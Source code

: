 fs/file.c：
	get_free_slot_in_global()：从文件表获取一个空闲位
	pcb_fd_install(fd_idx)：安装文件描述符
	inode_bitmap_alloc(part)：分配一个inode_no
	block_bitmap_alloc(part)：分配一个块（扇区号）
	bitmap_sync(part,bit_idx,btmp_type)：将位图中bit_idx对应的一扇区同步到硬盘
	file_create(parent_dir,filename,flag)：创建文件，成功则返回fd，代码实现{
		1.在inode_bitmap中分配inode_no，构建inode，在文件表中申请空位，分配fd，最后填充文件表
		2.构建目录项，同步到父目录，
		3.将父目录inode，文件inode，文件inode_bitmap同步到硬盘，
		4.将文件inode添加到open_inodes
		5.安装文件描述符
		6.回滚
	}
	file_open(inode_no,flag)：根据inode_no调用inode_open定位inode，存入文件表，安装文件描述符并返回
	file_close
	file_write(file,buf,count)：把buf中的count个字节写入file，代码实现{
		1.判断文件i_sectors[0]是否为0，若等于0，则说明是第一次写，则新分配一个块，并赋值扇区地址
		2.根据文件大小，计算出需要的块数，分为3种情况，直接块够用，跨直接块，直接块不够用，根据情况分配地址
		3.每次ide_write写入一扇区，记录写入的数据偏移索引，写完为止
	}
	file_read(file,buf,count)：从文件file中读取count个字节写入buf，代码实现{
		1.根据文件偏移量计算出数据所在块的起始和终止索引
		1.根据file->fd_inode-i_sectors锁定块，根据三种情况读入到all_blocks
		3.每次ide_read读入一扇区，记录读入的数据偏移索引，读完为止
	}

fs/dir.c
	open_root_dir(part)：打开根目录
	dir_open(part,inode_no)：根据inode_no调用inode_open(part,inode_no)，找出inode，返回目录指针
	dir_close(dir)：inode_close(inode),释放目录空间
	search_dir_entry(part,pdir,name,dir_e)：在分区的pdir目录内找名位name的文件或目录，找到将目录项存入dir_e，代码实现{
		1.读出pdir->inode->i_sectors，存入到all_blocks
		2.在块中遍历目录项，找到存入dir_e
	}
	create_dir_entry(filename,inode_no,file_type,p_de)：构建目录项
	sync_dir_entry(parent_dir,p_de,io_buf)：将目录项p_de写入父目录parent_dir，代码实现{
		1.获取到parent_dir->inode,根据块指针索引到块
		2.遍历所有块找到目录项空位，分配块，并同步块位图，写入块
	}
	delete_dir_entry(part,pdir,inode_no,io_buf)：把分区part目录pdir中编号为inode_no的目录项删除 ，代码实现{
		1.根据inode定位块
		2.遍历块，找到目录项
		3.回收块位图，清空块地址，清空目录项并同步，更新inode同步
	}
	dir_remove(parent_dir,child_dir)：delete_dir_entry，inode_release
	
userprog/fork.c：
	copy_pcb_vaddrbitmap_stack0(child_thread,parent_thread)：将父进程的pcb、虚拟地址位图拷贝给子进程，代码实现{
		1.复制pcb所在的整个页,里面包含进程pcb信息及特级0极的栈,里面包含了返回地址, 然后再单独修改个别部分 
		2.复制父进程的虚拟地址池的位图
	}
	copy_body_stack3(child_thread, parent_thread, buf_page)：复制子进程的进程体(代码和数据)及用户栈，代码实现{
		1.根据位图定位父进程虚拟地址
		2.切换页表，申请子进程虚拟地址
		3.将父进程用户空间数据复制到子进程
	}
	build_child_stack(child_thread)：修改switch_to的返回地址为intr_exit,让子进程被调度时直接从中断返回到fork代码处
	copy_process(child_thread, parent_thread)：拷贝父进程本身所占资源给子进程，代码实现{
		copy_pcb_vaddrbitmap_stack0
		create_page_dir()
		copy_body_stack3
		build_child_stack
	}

-=-=-=-=-

Task to carry out: Copy out the lines from the line containing "2.构建目录项，同步到父目录，" to the end of the listing above, without alteration.

Answer to the problem:
		2.构建目录项，同步到父目录，
		3.将父目录inode，文件inode，文件inode_bitmap同步到硬盘，
		4.将文件inode添加到open_inodes
		5.安装文件描述符
		6.回滚
	}
	file_open(inode_no,flag)：根据inode_no调用inode_open定位inode，存入文件表，安装文件描述符并返回
	file_close
	file_write(file,buf,count)：把buf中的count个字节写入file，代码实现{
		1.判断文件i_sectors[0]是否为0，若等于0，则说明是第一次写，则新分配一个块，并赋值扇区地址
		2.根据文件大小，计算出需要的块数，分为3种情况，直接块够用，跨直接块，直接块不够用，根据情况分配地址
		3.每次ide_write写入一扇区，记录写入的数据偏移索引，写完为止
	}
	file_read(file,buf,count)：从文件file中读取count个字节写入buf，代码实现{
		1.根据文件偏移量计算出数据所在块的起始和终止索引
		1.根据file->fd_inode-i_sectors锁定块，根据三种情况读入到all_blocks
		3.每次ide_read读入一扇区，记录读入的数据偏移索引，读完为止
	}

fs/dir.c
	open_root_dir(part)：打开根目录
	dir_open(part,inode_no)：根据inode_no调用inode_open(part,inode_no)，找出inode，返回目录指针
	dir_close(dir)：inode_close(inode),释放目录空间
	search_dir_entry(part,pdir,name,dir_e)：在分区的pdir目录内找名位name的文件或目录，找到将目录项存入dir_e，代码实现{
		1.读出pdir->inode->i_sectors，存入到all_blocks
		2.在块中遍历目录项，找到存入dir_e
	}
	create_dir_entry(filename,inode_no,file_type,p_de)：构建目录项
	sync_dir_entry(parent_dir,p_de,io_buf)：将目录项p_de写入父目录parent_dir，代码实现{
		1.获取到parent_dir->inode,根据块指针索引到块
		2.遍历所有块找到目录项空位，分配块，并同步块位图，写入块
	}
	delete_dir_entry(part,pdir,inode_no,io_buf)：把分区part目录pdir中编号为inode_no的目录项删除 ，代码实现{
		1.根据inode定位块
		2.遍历块，找到目录项
		3.回收块位图，清空块地址，清空目录项并同步，更新inode同步
	}
	dir_remove(parent_dir,child_dir)：delete_dir_entry，inode_release
	
userprog/fork.c：
	copy_pcb_vaddrbitmap_stack0(child_thread,parent_thread)：将父进程的pcb、虚拟地址位图拷贝给子进程，代码实现{
		1.复制pcb所在的整个页,里面包含进程pcb信息及特级0极的栈,里面包含了返回地址, 然后再单独修改个别部分 
		2.复制父进程的虚拟地址池的位图
	}
	copy_body_stack3(child_thread, parent_thread, buf_page)：复制子进程的进程体(代码和数据)及用户栈，代码实现{
		1.根据位图定位父进程虚拟地址
		2.切换页表，申请子进程虚拟地址
		3.将父进程用户空间数据复制到子进程
	}
	build_child_stack(child_thread)：修改switch_to的返回地址为intr_exit,让子进程被调度时直接从中断返回到fork代码处
	copy_process(child_thread, parent_thread)：拷贝父进程本身所占资源给子进程，代码实现{
		copy_pcb_vaddrbitmap_stack0
		create_page_dir()
		copy_body_stack3
		build_child_stack
	}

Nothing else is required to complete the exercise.